DIRECTIONS FOR THIS TASK: This exercise calls for an exact copy of the data below.

[Stored data entries]
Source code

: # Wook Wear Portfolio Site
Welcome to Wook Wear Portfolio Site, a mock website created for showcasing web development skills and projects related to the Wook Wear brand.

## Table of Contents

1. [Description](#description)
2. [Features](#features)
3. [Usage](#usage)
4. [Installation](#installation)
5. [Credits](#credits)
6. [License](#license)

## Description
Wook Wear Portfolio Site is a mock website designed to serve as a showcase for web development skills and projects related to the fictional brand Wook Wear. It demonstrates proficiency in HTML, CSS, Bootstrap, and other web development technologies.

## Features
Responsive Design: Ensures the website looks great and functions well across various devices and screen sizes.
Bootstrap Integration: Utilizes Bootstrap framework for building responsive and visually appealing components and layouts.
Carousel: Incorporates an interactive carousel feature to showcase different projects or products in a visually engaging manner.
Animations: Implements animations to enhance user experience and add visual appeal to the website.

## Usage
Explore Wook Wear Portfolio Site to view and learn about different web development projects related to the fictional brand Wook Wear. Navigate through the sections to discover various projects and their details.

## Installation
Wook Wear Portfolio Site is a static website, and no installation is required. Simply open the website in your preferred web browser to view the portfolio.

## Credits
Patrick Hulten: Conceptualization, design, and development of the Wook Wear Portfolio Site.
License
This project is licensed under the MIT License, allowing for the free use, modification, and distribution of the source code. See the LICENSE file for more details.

SOLUTION TO THIS EXERCISE:
Source code

: # Wook Wear Portfolio Site
Welcome to Wook Wear Portfolio Site, a mock website created for showcasing web development skills and projects related to the Wook Wear brand.

## Table of Contents

1. [Description](#description)
2. [Features](#features)
3. [Usage](#usage)
4. [Installation](#installation)
5. [Credits](#credits)
6. [License](#license)

## Description
Wook Wear Portfolio Site is a mock website designed to serve as a showcase for web development skills and projects related to the fictional brand Wook Wear. It demonstrates proficiency in HTML, CSS, Bootstrap, and other web development technologies.

## Features
Responsive Design: Ensures the website looks great and functions well across various devices and screen sizes.
Bootstrap Integration: Utilizes Bootstrap framework for building responsive and visually appealing components and layouts.
Carousel: Incorporates an interactive carousel feature to showcase different projects or products in a visually engaging manner.
Animations: Implements animations to enhance user experience and add visual appeal to the website.

## Usage
Explore Wook Wear Portfolio Site to view and learn about different web development projects related to the fictional brand Wook Wear. Navigate through the sections to discover various projects and their details.

## Installation
Wook Wear Portfolio Site is a static website, and no installation is required. Simply open the website in your preferred web browser to view the portfolio.

## Credits
Patrick Hulten: Conceptualization, design, and development of the Wook Wear Portfolio Site.
License
This project is licensed under the MIT License, allowing for the free use, modification, and distribution of the source code. See the LICENSE file for more details.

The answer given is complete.